Kamis, 22 Oktober 2015

Hati Seorang Bocah

Prestasi terhebatku, kau tahu, adalah menyapa orang lain terlebih dulu.
Hanya untuk melakukan itu saja, aku harus belajar bertahun-tahun.
@noffret


Kami duduk di salah satu ruang di kafe ini. Siang itu cukup mendung, dan suasana kafe terasa hening seperti biasa, hingga kami bisa menikmati percakapan yang menyenangkan. Dia membawa tablet, yang kini tergeletak di meja. Kami bercakap-cakap sambil mengisap rokok, setelah merasakan perut kenyang oleh sajian yang sangat lezat.

Setelah cukup lama bercakap-cakap, dia berkata, “Aku punya teman di Facebook, yang sangat ingin ketemu denganmu.”

Saya mengisap rokok, kemudian menyahut, “Kenapa aku harus terkejut?”

Dia menatap saya. “Yeah... kupikir, mungkin kau akan tertarik menemuinya.”

“Wanita?”

“Wanita,” dia menyahut. “Kau mau menemuinya?”

“Tidak.” Saya tersenyum, lalu melanjutkan, “Kalau aku tertarik menemui setiap orang yang berharap ketemu denganku, mungkin setiap hari jadwal hidupku cuma menemui mereka.
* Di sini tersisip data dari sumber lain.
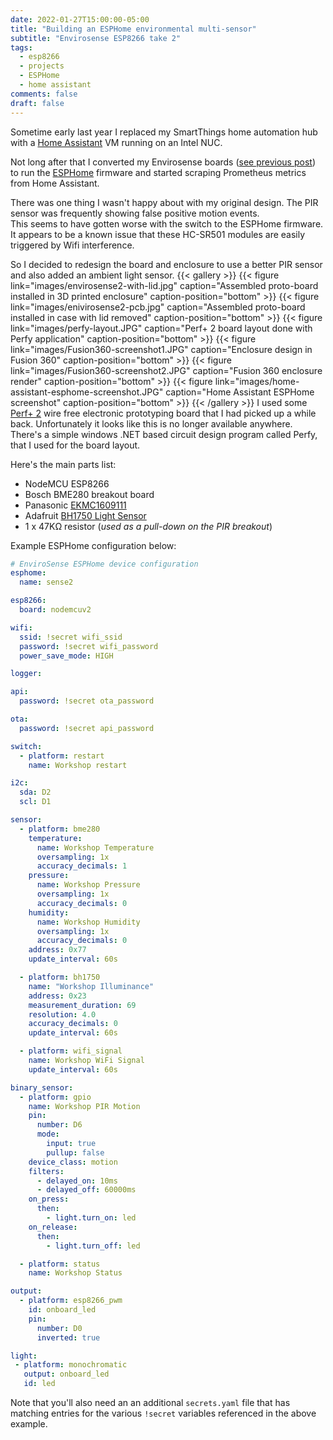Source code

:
 ```yaml
---
date: 2022-01-27T15:00:00-05:00
title: "Building an ESPHome environmental multi-sensor"
subtitle: "Envirosense ESP8266 take 2"
tags:
  - esp8266 
  - projects
  - ESPHome
  - home assistant
comments: false
draft: false
---
```


Sometime early last year I replaced my SmartThings home automation hub with a [Home Assistant](https://www.home-assistant.io/) VM running on an Intel NUC.

Not long after that I converted my Envirosense boards ([see previous post](/blog/2020/03/envirosense-esp8266-prometheus-exporter/)) to run the [ESPHome](https://esphome.io/) firmware and started scraping Prometheus metrics from Home Assistant.

There was one thing I wasn't happy about with my original design.
The PIR sensor was frequently showing false positive motion events.  
This seems to have gotten worse with the switch to the ESPHome firmware. It appears to be a known issue that these HC-SR501 modules are easily triggered by Wifi interference. 

So I decided to redesign the board and enclosure to use a better PIR sensor and also added an ambient light sensor.
{{< gallery >}}
{{< figure link="images/envirosense2-with-lid.jpg" caption="Assembled proto-board installed in 3D printed enclosure" caption-position="bottom" >}}
{{< figure link="images/enivirosense2-pcb.jpg" caption="Assembled proto-board installed in case with lid removed" caption-position="bottom" >}}
{{< figure link="images/perfy-layout.JPG" caption="Perf+ 2 board layout done with Perfy application" caption-position="bottom" >}}
{{< figure link="images/Fusion360-screenshot1.JPG" caption="Enclosure design in Fusion 360" caption-position="bottom" >}}
{{< figure link="images/Fusion360-screenshot2.JPG" caption="Fusion 360 enclosure render" caption-position="bottom" >}}
{{< figure link="images/home-assistant-esphome-screenshot.JPG" caption="Home Assistant ESPHome screenshot" caption-position="bottom" >}}
{{< /gallery >}}
I used some [Perf+ 2](https://www.crowdsupply.com/ben-wang/perf-2) wire free electronic prototyping board that I had picked up a while back. Unfortunately it looks like this is no longer available anywhere. There's a simple windows .NET based circuit design program called Perfy, that I used for the board layout.

Here's the main parts list:
- NodeMCU ESP8266
- Bosch BME280 breakout board
- Panasonic [EKMC1609111](https://www.digikey.com/en/products/detail/panasonic-electric-works/EKMC1609111/13618562)
- Adafruit [BH1750 Light Sensor](https://www.adafruit.com/product/4681)
- 1 x 47KΩ resistor (*used as a pull-down on the PIR breakout*)

Example ESPHome configuration below:

``` yaml
# EnviroSense ESPHome device configuration
esphome:
  name: sense2

esp8266:
  board: nodemcuv2

wifi:
  ssid: !secret wifi_ssid
  password: !secret wifi_password
  power_save_mode: HIGH

logger:

api:
  password: !secret ota_password

ota:
  password: !secret api_password

switch:
  - platform: restart
    name: Workshop restart

i2c:
  sda: D2
  scl: D1

sensor:
  - platform: bme280
    temperature:
      name: Workshop Temperature
      oversampling: 1x
      accuracy_decimals: 1
    pressure:
      name: Workshop Pressure
      oversampling: 1x
      accuracy_decimals: 0
    humidity:
      name: Workshop Humidity
      oversampling: 1x
      accuracy_decimals: 0
    address: 0x77
    update_interval: 60s

  - platform: bh1750
    name: "Workshop Illuminance"
    address: 0x23
    measurement_duration: 69
    resolution: 4.0
    accuracy_decimals: 0
    update_interval: 60s

  - platform: wifi_signal
    name: Workshop WiFi Signal
    update_interval: 60s

binary_sensor:
  - platform: gpio
    name: Workshop PIR Motion
    pin:
      number: D6
      mode:
        input: true
        pullup: false
    device_class: motion
    filters:
      - delayed_on: 10ms
      - delayed_off: 60000ms
    on_press:
      then:
        - light.turn_on: led
    on_release:
      then:
        - light.turn_off: led

  - platform: status
    name: Workshop Status

output:
  - platform: esp8266_pwm
    id: onboard_led
    pin:
      number: D0
      inverted: true

light:
 - platform: monochromatic
   output: onboard_led
   id: led
```
Note that you'll also need an an additional `secrets.yaml` file that has matching entries for the various `!secret` variables referenced in the above example.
Sangat disayangkan, aku punya tumpukan pekerjaan yang harus kuurusi, dan aku tak punya waktu menemui orang-orang tidak jelas di dunia maya. Well, sebenarnya, aku sudah kehilangan minat untuk ketemu siapa pun yang cuma sebatas kenal di dunia maya.”

“Tapi temanku di Facebook ini, yang ingin ketemu denganmu, benar-benar orang jelas. Maksudku, dia bukan ‘orang tidak jelas’ seperti yang kaumaksud. Sebenarnya, dia bahkan wanita terkenal yang mungkin juga kau kenal.”

Sesaat, saya mengisap rokok, mengembuskannya perlahan, kemudian berkata, “Kau mau mendengar ceritaku?”

Dia mengangguk sambil nyengir. “Aku selalu senang mendengarmu ngoceh apa saja.”

Saya tersenyum. “Aku pernah kenal seorang wanita di dunia maya. Dia orang jelas, yang bahkan menarik minatku. Kami berkenalan, saling berinteraksi, dan dia tipe wanita menyenangkan—dia tidak sok jaim, tidak sok jaim, dan tidak sok jaim. Dia tahu aku introver, dan dia benar-benar tahu cara menghadapiku. Dia hanya fokus kepadaku, dan tidak mengurusi orang lain. Karena mungkin aku pasif, dia yang sering punya inisiatif untuk memulai interaksi, dan dia terus menjaga komunikasi kami hingga pelan-pelan aku nyaman bersamanya. Proses itu berlangsung sampai berbulan-bulan, dan dia terus sabar menghadapiku. Secara keseluruhan, dia tipe wanita yang menyenangkan bagiku. Lalu kami aktif berkomunikasi, saling bercerita banyak hal, hingga aku bisa tertawa bersamanya. Itu faktor yang sangat... sangat penting. Jika seseorang bisa membuatku tertawa bersamanya, aku akan tertarik menemuinya. Kami bisa berinteraksi dengan santai, seperti layaknya teman.”

“Lalu kalian bertemu?”

“Lalu kami bertemu.” Saya mengisap rokok sesaat. “Jadi, suatu hari, aku datang ke tempat tinggalnya. Kami janjian untuk menghabiskan waktu bersama, dan aku membayangkan kami bisa bercakap-cakap secara langsung seperti yang selama ini kami nikmati di dunia maya. Tetapi, well... kenyataannya bisa dibilang pertemuan itu mengecewakan.”

“Kenapa?”

“Mungkin karena kami punya ekspektasi berbeda,” saya menjawab. “Ketika akan menemuinya, aku membayangkan kami akan menghabiskan waktu dengan duduk-duduk tenang, bercakap, dan saling tertawa. Waktu itu aku sempat berpikir bahwa bertemu dengannya akan menjadi sarana refresing, meninggalkan kesibukanku sejenak, hingga aku merasa segar kembali. Tapi rupanya dia punya pikiran berbeda. Saat kami bertemu, dia mengajakku keluyuran ke mana-mana, pergi ke berbagai tempat, hingga aku sangat kelelahan. Bisa dibilang, selama bertemu, kami tidak punya waktu berkualitas untuk benar-benar bersama, karena waktu kami telah dihabiskan untuk jalan-jalan di mal, di bioskop, dan di tempat-tempat lain. Itu bukan jenis pertemuan yang kuharapkan.”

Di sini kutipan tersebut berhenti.